The House of Representatives on Wednesday, May 15 approved on second reading a bill that seeks to reinstate divorce in the country as a means of dissolving marriages.
During a plenary session, House Bill (HB) 9349, or the proposed Absolute Divorce Act was passed via viva voce or voice voting.
The bill stipulates the grounds for absolute divorce, which include psychological incapacity, irreconcilable differences, domestic or marital abuse when one of the spouses undergoes a sex reassignment surgery or transitions from one sex to another, and separation of the spouses for at least five years.

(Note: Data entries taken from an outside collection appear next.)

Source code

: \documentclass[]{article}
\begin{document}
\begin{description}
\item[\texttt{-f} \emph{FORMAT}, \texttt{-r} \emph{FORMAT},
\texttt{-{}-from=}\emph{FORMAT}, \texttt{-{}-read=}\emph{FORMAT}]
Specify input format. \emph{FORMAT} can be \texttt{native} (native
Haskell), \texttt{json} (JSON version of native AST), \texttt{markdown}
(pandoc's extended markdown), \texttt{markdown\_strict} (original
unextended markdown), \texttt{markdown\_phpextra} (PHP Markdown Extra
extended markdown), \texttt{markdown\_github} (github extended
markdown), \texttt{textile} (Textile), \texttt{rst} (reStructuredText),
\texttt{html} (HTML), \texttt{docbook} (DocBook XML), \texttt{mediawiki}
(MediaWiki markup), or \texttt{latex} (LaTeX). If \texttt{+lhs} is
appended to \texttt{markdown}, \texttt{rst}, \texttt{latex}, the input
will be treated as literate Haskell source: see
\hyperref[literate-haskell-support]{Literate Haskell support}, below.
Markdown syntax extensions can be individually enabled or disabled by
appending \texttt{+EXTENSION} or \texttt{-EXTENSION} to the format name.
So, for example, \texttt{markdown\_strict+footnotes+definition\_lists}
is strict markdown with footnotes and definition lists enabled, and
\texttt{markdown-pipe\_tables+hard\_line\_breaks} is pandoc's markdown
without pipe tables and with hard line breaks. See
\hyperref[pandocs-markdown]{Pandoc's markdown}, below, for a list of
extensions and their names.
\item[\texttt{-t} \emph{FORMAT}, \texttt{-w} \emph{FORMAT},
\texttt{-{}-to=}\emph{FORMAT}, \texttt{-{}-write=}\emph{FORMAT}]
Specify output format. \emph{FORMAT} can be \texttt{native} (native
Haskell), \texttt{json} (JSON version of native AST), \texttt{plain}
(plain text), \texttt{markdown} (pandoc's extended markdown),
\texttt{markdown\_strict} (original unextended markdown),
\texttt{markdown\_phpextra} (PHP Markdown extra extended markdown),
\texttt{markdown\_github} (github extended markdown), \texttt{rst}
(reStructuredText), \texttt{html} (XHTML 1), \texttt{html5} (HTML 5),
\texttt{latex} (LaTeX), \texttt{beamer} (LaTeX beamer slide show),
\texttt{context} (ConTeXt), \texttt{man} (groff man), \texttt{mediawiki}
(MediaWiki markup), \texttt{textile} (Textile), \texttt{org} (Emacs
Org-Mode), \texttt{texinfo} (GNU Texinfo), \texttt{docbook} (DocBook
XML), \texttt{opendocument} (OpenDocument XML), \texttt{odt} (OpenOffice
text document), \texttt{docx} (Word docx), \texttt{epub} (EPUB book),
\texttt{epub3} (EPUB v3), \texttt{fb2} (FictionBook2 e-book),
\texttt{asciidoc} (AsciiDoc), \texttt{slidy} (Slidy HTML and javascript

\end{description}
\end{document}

Under HB 9349, the grounds for annulment of marriage under the Family Code of the Philippines are also grounds for absolute divorce:
• Physical violence or grossly abusive conduct directed against the petitioner, a common child, or a child of the petitioner;
• Physical violence or moral pressure to compel the petitioner to change religious or political affiliation;
• Attempt of respondent to corrupt or induce the petitioner, a common child, or a child of the petitioner, to engage in prostitution;
• Final judgment sentencing the respondent to imprisonment of more than 6 years;
• Drug addiction, habitual alcoholism, or chronic gambling;
• Homosexuality of the respondent;
• Contracting by the respondent of a subsequent bigamous marriage;
• Marital infidelity or perversion or having a child with another person other than one's spouse during the marriage;
• Attempt by the respondent against the life of the petitioner, a common child, or a child of the petitioner; and
• Abandonment of petitioner by respondent without justifiable cause for more than one year
The bill was approved two months after it was referred to the plenary by the House Committee on Population and Family Relations.